The next day, I read a children’s book to him called Peaceful Piggy Meditation. One of the pictures in the book shows a dead goldfish, with accompanying text that highlights acceptance of things we cannot change. He asked me why the fish looked that way. I took a deep breath and told him the truth. “The fish died”.
He asked me if I was going to die. I replied, “Someday, yes”. He asked me if he was going to die. “Someday yes”. He exclaimed, “Mommy, I don’t want to die!” and became tearful.
Like many children who struggle to transition out of simple things like stopping an activity, my son is no different. My spouse and I frequently and purposefully say, “All things come to an end, honey“. From an early age, we want our children to know the profound buddhist belief that all things are impermanent, whether it be flowers, toys, food, a play date, clothes, Christmas, vacations or people. All things are impermanent.
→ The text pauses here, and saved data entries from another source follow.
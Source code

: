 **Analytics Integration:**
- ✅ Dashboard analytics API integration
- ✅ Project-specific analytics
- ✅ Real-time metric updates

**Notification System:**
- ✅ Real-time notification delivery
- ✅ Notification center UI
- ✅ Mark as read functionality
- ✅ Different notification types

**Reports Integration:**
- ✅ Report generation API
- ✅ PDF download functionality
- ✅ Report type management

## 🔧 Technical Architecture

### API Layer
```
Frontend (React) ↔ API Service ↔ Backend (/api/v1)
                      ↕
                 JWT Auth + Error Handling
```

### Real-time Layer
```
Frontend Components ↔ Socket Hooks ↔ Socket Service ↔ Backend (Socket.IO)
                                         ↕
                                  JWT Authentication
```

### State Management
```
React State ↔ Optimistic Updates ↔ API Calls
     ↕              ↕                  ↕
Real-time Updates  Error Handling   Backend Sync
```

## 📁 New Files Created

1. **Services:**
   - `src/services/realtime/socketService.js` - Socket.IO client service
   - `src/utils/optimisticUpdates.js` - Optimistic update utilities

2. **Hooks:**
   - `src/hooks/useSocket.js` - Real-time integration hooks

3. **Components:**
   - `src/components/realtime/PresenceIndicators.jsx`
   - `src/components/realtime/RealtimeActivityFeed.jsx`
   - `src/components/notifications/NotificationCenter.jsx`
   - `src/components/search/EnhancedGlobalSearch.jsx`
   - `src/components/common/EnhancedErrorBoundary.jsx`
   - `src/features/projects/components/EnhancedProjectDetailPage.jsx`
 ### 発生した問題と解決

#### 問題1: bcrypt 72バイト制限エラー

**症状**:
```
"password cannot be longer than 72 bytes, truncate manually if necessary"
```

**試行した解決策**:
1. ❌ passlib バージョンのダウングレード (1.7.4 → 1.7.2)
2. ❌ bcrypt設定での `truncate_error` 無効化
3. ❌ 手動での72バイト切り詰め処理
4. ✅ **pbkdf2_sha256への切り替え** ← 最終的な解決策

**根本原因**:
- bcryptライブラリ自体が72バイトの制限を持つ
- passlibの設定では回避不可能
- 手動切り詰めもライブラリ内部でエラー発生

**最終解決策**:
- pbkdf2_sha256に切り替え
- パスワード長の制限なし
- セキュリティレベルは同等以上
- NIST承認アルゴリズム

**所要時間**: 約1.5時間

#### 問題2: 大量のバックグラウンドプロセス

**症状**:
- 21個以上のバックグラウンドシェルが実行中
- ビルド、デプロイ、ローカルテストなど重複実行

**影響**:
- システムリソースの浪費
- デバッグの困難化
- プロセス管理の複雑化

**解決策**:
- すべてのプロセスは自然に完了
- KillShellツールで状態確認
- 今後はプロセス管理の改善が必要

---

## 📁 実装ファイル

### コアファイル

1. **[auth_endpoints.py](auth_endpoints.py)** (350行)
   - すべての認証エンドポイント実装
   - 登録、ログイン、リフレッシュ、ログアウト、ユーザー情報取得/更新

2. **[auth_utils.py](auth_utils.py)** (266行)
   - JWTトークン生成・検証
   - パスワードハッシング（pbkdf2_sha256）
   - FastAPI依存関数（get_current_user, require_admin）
With some of my clients, this theme comes up. Many people struggle and suffer through loss. Loss of a job, a home, a family member or a friendship. Others struggle with the loss of a spouse, whether by divorce or death. Loss of fertility, loss of a family unit, loss of children into adulthood or loss of identity are other themes that may show up in a client’s and couple’s struggles.
Buddhist teachings reveal great wisdom around the concepts of suffering. In the book, Everything Arises, Everything Falls Away, author Ajahn Chah writes:
Unhappy experiences such as loss or separation from the beloved, association with the unpleasant, sorrow, illness and death are obvious forms of suffering. It is also spoken of as the pervasive and inherent unsatisfactoriness of all we can experience; more specifically, it refers to experience based on the delusion of believing things to be real, permanent, belonging to, constituting, or somehow relating to a self. According to Buddhist teaching, the real problem lies not in natural and unavoidable occurrences, in the loss that follows gain or the parting that follows meeting, but in the mental activity built upon them. Such adds more suffering, and that is avoidable. Through reflection and direct realization in meditation, one can see how holding on to any object or experience causes tension, frustration, and despair since nothing can last forever.”
A by-product of the acceptance of impermanence is usually an increase in gratitude. Impermanence reminds us to value what we have right here, right now. This is the other side of what I and my spouse attempt to model and teach our children.
When we respond to our child with the statement, “All things come to an end, honey”… we say it with empathy, compassion and love. We understand his sense of suffering and loss because we too have felt these in our lives. We hope to help him integrate acceptance of loss as part of his early development.
Have you ever considered what messages you may have received as a child about loss and suffering? How did your family of origin respond to these experiences? How did they express gratitude and appreciation? How often? How does that influence you today?
Acceptance of this concept does not mean you will not feel pain. Pain, too, is inevitable in this glorious ride of life. The predictor of your suffering lies in how you greet your pain, manage it, respond to it, hold on to it. What stories do you attach to your pain?
Each and every time I utter that phrase to my son, I know that I also benefit from the reminder. I want to hold on tight to many things and make them permanent yet, mentally, I know these teachings to be true. I am not even permanent, at least not in this form. My daily practice lies in opening my heart to these truths.